DOE gives tour of Central Waste Complex, possible leak sitePosted: Updated:
NEAR RICHLAND, Wash. -- After disputed reports of a possible leak at a Hanford waste facility back on February 6th, The Department of Energy invited NBC Right Now to visit Central Waste Complex.
"There's no danger to any workers, and as you could see today, we're very close to the box. and there's not a concern here," said DOE spokesperson Cameron Hardy.
Hardy and Department of Energy CWC Project Manager Mike Collins, spoke with Lisa Loevsky "on the record" during her visit Wednesday. After seeing the concrete box in question and the surrounding boxes, she had a few questions for the two, which were answered.
When asked if the leak in question is just rain water with contamination, Collins responded with "That's a possibility.
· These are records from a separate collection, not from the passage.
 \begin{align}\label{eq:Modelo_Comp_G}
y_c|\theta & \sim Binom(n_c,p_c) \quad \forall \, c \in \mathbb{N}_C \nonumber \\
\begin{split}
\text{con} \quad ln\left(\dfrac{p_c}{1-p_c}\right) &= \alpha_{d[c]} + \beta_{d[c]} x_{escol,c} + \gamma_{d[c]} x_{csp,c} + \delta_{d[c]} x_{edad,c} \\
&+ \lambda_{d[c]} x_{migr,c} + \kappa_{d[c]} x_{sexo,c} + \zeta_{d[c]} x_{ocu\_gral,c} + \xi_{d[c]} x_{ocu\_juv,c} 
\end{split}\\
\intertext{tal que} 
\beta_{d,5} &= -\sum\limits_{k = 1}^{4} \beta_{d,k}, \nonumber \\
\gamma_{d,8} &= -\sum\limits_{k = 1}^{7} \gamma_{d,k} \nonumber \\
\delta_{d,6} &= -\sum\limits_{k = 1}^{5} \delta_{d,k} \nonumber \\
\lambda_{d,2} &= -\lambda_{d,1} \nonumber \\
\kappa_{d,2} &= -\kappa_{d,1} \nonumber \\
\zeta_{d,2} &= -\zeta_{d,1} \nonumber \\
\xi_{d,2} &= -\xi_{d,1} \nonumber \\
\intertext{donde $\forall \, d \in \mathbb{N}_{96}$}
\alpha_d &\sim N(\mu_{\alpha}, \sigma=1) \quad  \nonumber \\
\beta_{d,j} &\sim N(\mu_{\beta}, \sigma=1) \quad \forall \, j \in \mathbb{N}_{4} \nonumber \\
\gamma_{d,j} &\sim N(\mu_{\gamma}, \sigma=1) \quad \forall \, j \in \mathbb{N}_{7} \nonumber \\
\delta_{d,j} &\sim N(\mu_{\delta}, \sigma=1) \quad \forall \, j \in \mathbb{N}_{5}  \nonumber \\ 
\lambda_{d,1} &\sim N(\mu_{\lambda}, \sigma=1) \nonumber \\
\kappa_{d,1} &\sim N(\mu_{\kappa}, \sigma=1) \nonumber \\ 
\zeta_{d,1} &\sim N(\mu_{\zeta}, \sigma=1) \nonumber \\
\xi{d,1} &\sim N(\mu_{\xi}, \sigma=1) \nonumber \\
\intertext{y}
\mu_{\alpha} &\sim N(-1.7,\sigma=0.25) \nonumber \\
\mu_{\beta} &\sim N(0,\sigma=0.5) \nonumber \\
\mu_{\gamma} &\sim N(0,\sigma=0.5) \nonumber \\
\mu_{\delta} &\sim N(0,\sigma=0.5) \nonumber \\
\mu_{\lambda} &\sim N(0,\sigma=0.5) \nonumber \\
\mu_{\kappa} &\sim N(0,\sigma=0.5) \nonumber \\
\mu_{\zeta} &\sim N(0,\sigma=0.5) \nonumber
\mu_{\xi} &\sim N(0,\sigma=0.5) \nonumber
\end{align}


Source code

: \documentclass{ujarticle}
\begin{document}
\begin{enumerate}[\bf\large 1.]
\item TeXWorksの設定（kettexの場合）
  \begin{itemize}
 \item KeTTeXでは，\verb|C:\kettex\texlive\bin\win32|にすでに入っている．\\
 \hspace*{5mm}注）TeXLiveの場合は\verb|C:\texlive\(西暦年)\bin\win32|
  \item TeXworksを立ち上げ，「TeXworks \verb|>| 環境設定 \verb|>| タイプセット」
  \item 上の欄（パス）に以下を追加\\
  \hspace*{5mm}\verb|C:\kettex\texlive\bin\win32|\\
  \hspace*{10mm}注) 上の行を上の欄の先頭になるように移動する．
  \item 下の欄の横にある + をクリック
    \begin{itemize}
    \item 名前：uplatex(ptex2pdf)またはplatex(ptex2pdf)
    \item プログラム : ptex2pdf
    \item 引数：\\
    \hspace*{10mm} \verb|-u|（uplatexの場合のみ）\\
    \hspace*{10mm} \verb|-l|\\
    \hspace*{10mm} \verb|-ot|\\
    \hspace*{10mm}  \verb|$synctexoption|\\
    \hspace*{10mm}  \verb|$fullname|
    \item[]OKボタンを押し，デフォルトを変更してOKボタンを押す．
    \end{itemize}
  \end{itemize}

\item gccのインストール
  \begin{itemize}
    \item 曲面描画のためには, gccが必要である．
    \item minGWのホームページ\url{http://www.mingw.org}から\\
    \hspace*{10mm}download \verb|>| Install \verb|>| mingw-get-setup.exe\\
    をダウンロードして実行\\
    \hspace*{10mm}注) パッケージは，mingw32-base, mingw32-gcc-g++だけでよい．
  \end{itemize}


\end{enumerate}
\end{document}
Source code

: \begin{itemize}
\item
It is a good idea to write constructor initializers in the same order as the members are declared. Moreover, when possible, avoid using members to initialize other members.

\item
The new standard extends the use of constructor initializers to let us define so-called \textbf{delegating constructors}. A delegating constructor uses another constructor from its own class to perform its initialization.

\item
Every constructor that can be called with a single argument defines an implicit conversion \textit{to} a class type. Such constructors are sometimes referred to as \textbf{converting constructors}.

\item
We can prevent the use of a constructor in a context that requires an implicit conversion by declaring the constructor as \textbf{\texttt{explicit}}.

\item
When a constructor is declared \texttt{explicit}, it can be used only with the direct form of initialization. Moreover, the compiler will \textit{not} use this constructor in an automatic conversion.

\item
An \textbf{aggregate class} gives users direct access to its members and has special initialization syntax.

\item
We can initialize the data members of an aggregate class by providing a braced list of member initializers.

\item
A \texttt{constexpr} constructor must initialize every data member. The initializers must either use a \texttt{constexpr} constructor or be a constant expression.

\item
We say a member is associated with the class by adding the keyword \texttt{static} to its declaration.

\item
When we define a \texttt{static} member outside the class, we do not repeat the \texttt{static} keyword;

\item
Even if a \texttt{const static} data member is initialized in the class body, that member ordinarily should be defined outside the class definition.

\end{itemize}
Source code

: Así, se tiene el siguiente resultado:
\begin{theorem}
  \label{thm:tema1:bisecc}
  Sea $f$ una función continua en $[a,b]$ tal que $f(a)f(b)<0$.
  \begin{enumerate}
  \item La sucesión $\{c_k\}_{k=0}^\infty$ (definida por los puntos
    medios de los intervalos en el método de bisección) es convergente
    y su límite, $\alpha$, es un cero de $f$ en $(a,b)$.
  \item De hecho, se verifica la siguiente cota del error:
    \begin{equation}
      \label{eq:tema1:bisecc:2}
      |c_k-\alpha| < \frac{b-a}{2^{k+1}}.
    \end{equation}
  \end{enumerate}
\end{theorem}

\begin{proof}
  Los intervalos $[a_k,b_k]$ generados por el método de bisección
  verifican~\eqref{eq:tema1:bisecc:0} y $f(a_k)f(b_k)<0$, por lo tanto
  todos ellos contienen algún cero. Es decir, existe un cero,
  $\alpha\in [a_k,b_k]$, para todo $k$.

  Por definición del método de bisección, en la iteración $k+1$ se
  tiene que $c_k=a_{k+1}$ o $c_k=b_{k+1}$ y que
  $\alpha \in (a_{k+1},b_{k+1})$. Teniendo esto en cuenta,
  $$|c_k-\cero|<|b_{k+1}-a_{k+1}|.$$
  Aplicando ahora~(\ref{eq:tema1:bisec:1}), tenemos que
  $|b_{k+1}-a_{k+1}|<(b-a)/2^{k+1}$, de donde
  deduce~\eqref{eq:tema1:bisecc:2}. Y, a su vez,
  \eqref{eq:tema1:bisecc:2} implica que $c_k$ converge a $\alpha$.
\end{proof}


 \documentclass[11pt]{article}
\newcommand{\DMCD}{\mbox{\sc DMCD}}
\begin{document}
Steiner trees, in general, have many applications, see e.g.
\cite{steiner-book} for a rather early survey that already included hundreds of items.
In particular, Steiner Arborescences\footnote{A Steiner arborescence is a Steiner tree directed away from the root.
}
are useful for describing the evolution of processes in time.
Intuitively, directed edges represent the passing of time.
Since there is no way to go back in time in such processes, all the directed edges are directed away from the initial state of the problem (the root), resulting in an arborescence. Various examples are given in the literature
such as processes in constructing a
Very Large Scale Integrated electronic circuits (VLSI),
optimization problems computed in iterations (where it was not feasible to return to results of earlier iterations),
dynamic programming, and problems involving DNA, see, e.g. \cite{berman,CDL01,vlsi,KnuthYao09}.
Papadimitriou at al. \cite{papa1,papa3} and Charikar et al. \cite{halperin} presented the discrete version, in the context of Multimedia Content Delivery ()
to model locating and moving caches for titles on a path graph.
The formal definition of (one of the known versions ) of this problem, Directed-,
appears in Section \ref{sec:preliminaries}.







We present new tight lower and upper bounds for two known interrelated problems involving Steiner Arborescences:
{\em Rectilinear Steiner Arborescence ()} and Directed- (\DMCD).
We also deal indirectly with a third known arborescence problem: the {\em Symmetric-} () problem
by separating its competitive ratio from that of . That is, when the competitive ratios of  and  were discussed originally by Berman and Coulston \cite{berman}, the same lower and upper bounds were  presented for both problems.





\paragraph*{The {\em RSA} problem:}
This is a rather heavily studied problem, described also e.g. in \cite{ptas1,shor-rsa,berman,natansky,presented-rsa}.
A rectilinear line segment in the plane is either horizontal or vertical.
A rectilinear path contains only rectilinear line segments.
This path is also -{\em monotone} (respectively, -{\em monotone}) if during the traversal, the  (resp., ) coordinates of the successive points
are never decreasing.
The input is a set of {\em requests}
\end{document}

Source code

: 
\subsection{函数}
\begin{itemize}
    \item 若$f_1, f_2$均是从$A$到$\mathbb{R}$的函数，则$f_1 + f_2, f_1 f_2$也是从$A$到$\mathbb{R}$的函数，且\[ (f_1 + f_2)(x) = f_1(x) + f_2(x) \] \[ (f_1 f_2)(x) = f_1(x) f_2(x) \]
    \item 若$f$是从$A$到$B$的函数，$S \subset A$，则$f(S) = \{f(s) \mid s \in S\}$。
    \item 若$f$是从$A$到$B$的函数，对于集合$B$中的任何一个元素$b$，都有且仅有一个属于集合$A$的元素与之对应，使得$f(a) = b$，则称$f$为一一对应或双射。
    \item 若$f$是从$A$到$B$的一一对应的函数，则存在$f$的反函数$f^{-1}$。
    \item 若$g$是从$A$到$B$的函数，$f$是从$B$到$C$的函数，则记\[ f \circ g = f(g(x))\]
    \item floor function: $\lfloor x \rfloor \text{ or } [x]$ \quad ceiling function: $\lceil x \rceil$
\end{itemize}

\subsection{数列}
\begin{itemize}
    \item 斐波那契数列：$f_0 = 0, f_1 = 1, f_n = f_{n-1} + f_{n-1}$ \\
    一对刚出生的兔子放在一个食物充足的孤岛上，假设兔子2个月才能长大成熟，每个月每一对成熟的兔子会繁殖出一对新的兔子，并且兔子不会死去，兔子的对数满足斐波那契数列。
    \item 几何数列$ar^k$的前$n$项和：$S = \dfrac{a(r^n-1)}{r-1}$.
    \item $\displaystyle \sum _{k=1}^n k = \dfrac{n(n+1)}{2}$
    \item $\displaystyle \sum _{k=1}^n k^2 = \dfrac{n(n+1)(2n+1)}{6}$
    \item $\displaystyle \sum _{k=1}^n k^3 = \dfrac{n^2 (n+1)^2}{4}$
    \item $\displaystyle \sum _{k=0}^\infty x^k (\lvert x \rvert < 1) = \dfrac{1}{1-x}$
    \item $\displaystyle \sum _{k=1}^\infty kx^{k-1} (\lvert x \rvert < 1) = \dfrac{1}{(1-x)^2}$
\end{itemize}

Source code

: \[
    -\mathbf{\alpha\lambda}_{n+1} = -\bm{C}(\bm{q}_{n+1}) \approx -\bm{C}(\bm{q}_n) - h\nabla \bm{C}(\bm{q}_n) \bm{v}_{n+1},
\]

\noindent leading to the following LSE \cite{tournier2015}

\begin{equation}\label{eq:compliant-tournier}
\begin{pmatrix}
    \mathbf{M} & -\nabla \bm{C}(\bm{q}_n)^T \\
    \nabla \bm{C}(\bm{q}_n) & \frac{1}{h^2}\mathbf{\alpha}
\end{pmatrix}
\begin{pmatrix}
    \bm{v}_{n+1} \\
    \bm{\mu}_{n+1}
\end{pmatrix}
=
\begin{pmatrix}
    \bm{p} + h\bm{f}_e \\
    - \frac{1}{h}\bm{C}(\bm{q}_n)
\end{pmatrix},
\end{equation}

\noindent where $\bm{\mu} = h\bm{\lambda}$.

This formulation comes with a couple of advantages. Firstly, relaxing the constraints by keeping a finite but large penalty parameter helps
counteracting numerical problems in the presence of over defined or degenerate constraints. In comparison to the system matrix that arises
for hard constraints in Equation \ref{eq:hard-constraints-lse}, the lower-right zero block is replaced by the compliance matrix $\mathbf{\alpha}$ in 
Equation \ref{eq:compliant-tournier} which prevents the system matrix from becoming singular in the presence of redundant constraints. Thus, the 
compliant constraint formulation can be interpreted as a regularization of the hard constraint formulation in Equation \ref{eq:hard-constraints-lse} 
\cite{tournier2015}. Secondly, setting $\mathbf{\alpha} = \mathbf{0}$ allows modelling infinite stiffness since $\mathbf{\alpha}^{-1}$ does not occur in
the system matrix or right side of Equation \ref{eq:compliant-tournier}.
We don't know enough yet about the situation to say that, " Collins went on to say that at this point, making a statement would be speculation.
"We have no evidence of any cracks, in the box at all. We will continue to survey the box. like we've always done, and if we find evidence of cracks, we'll immediately report that," said Collins. He went on to say, the DOE sent samples they collected to a laboratory.. "We also have the Department of Health was out here. They took samples as well. So we want to find out what type of contaminants we have, both radiological and hazardous. Then based on what we find out from the laboratories, we'll act from there."
Hardy did confirm that about 36 gallons of liquid was collected over the course of 23 days in their drip pans. He says, the contractors who work onsite know that the liquid is rain or snow melt.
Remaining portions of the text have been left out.